● Task inputs:

====================

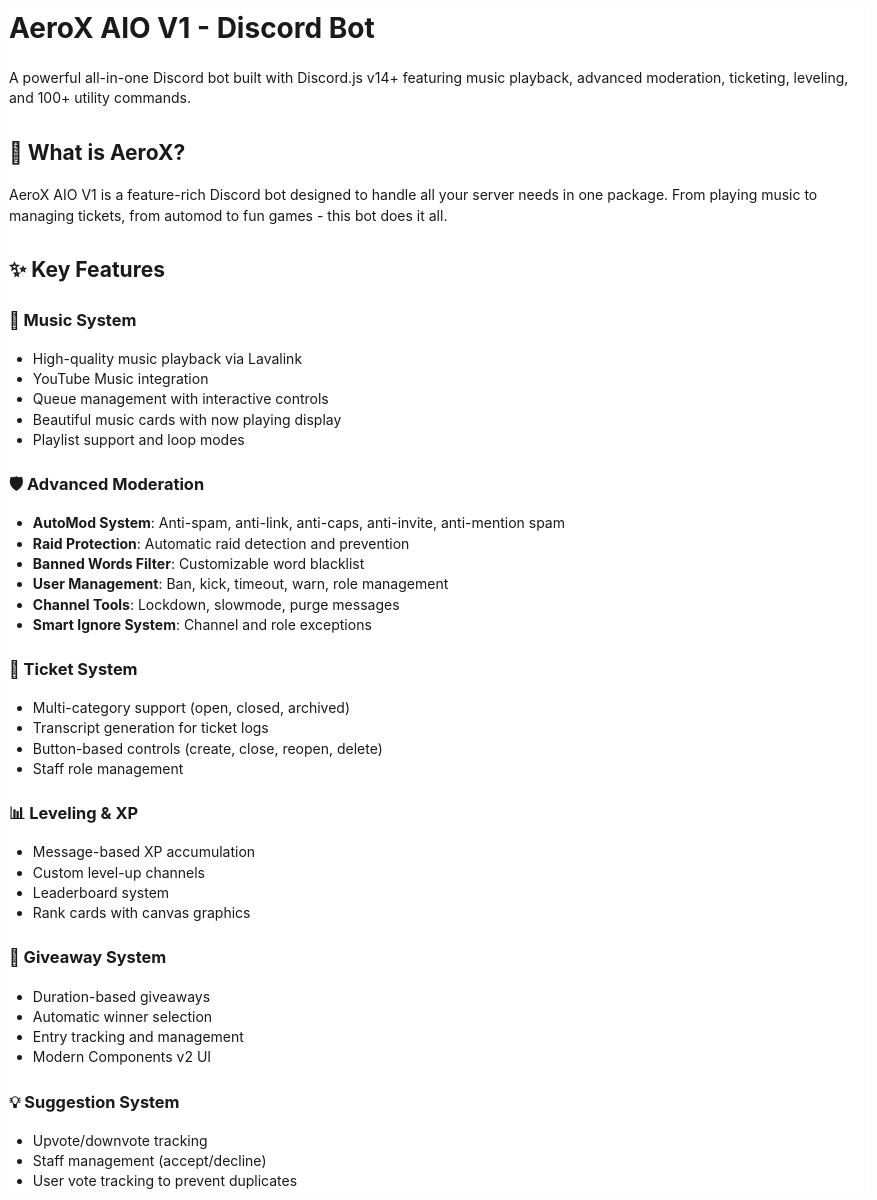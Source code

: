 # AeroX AIO V1 - Discord Bot

A powerful all-in-one Discord bot built with Discord.js v14+ featuring music playback, advanced moderation, ticketing, leveling, and 100+ utility commands.

## 🎯 What is AeroX?

AeroX AIO V1 is a feature-rich Discord bot designed to handle all your server needs in one package. From playing music to managing tickets, from automod to fun games - this bot does it all.

## ✨ Key Features

### 🎵 Music System
- High-quality music playback via Lavalink
- YouTube Music integration
- Queue management with interactive controls
- Beautiful music cards with now playing display
- Playlist support and loop modes

### 🛡️ Advanced Moderation
- **AutoMod System**: Anti-spam, anti-link, anti-caps, anti-invite, anti-mention spam
- **Raid Protection**: Automatic raid detection and prevention
- **Banned Words Filter**: Customizable word blacklist
- **User Management**: Ban, kick, timeout, warn, role management
- **Channel Tools**: Lockdown, slowmode, purge messages
- **Smart Ignore System**: Channel and role exceptions

### 🎫 Ticket System
- Multi-category support (open, closed, archived)
- Transcript generation for ticket logs
- Button-based controls (create, close, reopen, delete)
- Staff role management

### 📊 Leveling & XP
- Message-based XP accumulation
- Custom level-up channels
- Leaderboard system
- Rank cards with canvas graphics

### 🎁 Giveaway System
- Duration-based giveaways
- Automatic winner selection
- Entry tracking and management
- Modern Components v2 UI

### 💡 Suggestion System
- Upvote/downvote tracking
- Staff management (accept/decline)
- User vote tracking to prevent duplicates
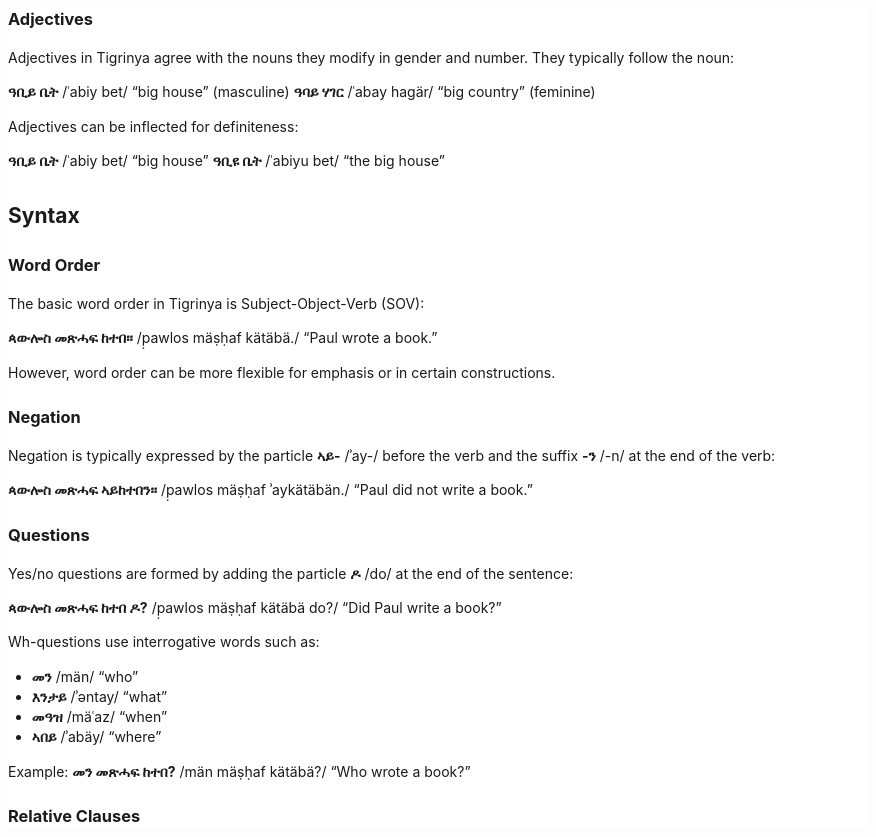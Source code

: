 ### Adjectives

Adjectives in Tigrinya agree with the nouns they modify in gender and number. They typically follow the noun:

**ዓቢይ ቤት** /ʿabiy bet/ “big house” (masculine)
**ዓባይ ሃገር** /ʿabay hagär/ “big country” (feminine)

Adjectives can be inflected for definiteness:

**ዓቢይ ቤት** /ʿabiy bet/ “big house”
**ዓቢዩ ቤት** /ʿabiyu bet/ “the big house”

## Syntax

### Word Order

The basic word order in Tigrinya is Subject-Object-Verb (SOV):

**ጳውሎስ መጽሓፍ ከተበ።**
/p̣awlos mäṣḥaf kätäbä./
“Paul wrote a book.”

However, word order can be more flexible for emphasis or in certain constructions.

### Negation

Negation is typically expressed by the particle **ኣይ-** /ʾay-/ before the verb and the suffix **-ን** /-n/ at the end of the verb:

**ጳውሎስ መጽሓፍ ኣይከተበን።**
/p̣awlos mäṣḥaf ʾaykätäbän./
“Paul did not write a book.”

### Questions

Yes/no questions are formed by adding the particle **ዶ** /do/ at the end of the sentence:

**ጳውሎስ መጽሓፍ ከተበ ዶ?**
/p̣awlos mäṣḥaf kätäbä do?/
“Did Paul write a book?”

Wh-questions use interrogative words such as:

- **መን** /män/ “who”
- **እንታይ** /ʾǝntay/ “what”
- **መዓዝ** /mäʿaz/ “when”
- **ኣበይ** /ʾabäy/ “where”

Example:
**መን መጽሓፍ ከተበ?**
/män mäṣḥaf kätäbä?/
“Who wrote a book?”

### Relative Clauses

====================

● Goal of the exercise: From the entries above, copy out every line where the string "Adjectives" appears.

● Task solution:
: ### Adjectives
Adjectives in Tigrinya agree with the nouns they modify in gender and number. They typically follow the noun:
Adjectives can be inflected for definiteness:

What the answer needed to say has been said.